> _Directions for this task_:
Find the line with "where $C$ is" and the line with "Thus we have" in the entries below; output exactly those two lines, every line between them, and no others.

> _Stored data_:
>>>>>

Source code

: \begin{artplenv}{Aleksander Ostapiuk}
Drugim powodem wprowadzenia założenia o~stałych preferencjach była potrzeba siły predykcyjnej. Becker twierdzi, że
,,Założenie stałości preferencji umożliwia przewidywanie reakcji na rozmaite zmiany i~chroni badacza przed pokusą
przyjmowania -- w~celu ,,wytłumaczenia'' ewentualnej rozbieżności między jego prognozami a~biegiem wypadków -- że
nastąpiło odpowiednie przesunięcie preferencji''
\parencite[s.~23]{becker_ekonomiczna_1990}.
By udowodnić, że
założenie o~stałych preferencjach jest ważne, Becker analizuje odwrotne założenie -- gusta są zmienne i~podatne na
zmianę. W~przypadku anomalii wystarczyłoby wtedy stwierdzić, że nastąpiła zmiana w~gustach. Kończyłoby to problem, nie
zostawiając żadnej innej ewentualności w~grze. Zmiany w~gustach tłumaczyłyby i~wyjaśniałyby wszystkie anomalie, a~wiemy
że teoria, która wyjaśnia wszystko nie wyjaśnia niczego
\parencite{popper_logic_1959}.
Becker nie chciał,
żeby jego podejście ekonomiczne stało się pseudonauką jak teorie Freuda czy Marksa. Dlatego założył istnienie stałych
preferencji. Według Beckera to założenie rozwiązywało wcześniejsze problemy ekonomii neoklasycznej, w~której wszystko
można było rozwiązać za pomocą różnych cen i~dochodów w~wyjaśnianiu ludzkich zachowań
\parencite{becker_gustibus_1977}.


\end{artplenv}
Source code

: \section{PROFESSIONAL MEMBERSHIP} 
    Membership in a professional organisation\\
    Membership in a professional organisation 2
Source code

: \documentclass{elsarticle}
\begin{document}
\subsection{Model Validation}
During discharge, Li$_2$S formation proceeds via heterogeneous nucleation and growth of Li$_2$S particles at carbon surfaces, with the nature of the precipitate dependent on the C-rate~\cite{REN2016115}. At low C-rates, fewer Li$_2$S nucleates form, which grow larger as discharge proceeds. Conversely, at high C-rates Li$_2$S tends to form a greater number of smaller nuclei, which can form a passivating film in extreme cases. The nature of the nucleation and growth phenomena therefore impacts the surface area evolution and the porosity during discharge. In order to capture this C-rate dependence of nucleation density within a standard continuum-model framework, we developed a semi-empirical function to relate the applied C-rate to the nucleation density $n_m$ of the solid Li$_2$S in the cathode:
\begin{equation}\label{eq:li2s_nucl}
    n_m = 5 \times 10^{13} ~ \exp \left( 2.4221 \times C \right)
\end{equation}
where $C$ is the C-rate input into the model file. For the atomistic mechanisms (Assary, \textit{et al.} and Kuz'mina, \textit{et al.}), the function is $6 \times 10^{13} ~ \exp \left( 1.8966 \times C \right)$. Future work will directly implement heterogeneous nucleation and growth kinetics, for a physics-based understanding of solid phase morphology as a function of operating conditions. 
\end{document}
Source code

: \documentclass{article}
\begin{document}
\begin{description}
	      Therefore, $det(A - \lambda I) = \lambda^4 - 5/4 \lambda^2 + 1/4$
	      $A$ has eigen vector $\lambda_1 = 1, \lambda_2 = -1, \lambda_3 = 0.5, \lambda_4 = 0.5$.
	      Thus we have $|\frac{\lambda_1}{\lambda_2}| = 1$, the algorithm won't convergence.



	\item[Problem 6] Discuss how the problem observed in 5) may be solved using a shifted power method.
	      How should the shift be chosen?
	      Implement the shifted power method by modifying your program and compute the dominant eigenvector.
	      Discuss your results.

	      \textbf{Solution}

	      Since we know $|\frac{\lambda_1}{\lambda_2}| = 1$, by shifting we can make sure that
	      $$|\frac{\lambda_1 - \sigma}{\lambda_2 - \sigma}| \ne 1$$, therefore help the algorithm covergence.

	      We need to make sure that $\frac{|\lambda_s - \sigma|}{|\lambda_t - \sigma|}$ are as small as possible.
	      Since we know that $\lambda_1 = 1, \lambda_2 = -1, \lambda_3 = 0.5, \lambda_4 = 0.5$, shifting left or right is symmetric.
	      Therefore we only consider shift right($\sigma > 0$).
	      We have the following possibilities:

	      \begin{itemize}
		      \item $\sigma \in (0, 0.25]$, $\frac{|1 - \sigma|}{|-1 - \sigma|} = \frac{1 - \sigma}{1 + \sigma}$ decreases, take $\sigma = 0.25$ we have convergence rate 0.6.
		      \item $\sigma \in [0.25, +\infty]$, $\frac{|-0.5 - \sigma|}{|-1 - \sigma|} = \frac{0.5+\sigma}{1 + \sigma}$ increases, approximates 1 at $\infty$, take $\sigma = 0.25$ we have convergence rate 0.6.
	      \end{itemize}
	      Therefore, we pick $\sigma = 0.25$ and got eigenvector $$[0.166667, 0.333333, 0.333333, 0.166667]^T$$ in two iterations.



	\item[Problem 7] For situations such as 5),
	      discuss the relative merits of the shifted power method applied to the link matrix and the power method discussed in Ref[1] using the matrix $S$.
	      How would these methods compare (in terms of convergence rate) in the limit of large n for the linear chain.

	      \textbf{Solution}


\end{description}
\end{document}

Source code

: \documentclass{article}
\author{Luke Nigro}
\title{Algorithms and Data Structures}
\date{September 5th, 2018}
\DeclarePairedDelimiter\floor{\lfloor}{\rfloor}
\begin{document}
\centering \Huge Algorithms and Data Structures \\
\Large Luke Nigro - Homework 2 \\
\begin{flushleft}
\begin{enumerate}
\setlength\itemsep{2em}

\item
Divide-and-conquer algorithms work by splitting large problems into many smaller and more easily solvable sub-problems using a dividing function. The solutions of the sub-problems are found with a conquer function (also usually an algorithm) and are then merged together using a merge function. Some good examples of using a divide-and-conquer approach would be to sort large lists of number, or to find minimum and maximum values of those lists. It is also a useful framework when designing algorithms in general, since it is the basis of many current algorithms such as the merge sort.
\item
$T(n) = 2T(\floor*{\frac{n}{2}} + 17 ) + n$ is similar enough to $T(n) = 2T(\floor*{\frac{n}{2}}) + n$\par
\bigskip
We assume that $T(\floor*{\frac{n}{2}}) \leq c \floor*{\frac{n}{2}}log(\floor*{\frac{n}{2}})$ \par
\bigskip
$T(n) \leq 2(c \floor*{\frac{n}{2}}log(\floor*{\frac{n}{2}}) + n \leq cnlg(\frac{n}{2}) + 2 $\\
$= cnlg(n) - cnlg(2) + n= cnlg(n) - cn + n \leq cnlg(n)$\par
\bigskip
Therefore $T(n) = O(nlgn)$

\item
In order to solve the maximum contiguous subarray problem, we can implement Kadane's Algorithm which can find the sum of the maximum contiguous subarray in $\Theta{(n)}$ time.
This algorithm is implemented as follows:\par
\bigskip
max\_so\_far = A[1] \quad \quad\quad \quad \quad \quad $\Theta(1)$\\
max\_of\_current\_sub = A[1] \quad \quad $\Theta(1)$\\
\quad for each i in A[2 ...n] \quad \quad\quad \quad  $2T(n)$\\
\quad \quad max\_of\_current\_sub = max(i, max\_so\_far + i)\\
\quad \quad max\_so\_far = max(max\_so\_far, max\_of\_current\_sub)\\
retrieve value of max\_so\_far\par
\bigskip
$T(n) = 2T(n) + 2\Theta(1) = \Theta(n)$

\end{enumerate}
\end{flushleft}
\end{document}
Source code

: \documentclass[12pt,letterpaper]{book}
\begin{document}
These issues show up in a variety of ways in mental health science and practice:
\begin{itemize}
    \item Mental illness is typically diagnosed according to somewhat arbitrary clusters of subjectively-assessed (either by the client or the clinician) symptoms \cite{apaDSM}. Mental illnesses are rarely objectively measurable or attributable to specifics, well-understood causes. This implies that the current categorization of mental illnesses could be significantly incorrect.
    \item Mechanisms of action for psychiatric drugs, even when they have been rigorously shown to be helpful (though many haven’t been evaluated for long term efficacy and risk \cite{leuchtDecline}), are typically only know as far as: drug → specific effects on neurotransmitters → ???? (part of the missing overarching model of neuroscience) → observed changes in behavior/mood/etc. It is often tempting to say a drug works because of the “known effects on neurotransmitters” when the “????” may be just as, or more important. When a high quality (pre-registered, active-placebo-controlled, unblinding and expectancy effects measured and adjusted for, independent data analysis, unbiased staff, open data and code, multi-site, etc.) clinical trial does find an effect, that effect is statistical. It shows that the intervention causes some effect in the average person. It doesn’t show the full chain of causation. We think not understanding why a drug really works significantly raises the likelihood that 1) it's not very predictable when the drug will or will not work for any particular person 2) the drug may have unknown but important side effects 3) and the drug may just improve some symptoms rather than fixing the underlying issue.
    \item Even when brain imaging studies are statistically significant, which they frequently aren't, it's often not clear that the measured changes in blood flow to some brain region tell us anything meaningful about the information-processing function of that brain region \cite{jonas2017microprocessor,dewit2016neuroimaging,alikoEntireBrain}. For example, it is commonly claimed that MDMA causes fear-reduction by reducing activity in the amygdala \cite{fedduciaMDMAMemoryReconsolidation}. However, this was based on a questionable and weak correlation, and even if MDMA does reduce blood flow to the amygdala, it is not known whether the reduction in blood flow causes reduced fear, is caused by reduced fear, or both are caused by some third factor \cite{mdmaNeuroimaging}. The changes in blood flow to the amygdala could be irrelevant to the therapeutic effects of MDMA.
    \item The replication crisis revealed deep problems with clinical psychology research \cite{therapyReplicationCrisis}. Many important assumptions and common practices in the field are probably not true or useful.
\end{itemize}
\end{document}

<<<<<

> _Response area_:
where $C$ is the C-rate input into the model file. For the atomistic mechanisms (Assary, \textit{et al.} and Kuz'mina, \textit{et al.}), the function is $6 \times 10^{13} ~ \exp \left( 1.8966 \times C \right)$. Future work will directly implement heterogeneous nucleation and growth kinetics, for a physics-based understanding of solid phase morphology as a function of operating conditions. 
\end{document}
Source code

: \documentclass{article}
\begin{document}
\begin{description}
	      Therefore, $det(A - \lambda I) = \lambda^4 - 5/4 \lambda^2 + 1/4$
	      $A$ has eigen vector $\lambda_1 = 1, \lambda_2 = -1, \lambda_3 = 0.5, \lambda_4 = 0.5$.
	      Thus we have $|\frac{\lambda_1}{\lambda_2}| = 1$, the algorithm won't convergence.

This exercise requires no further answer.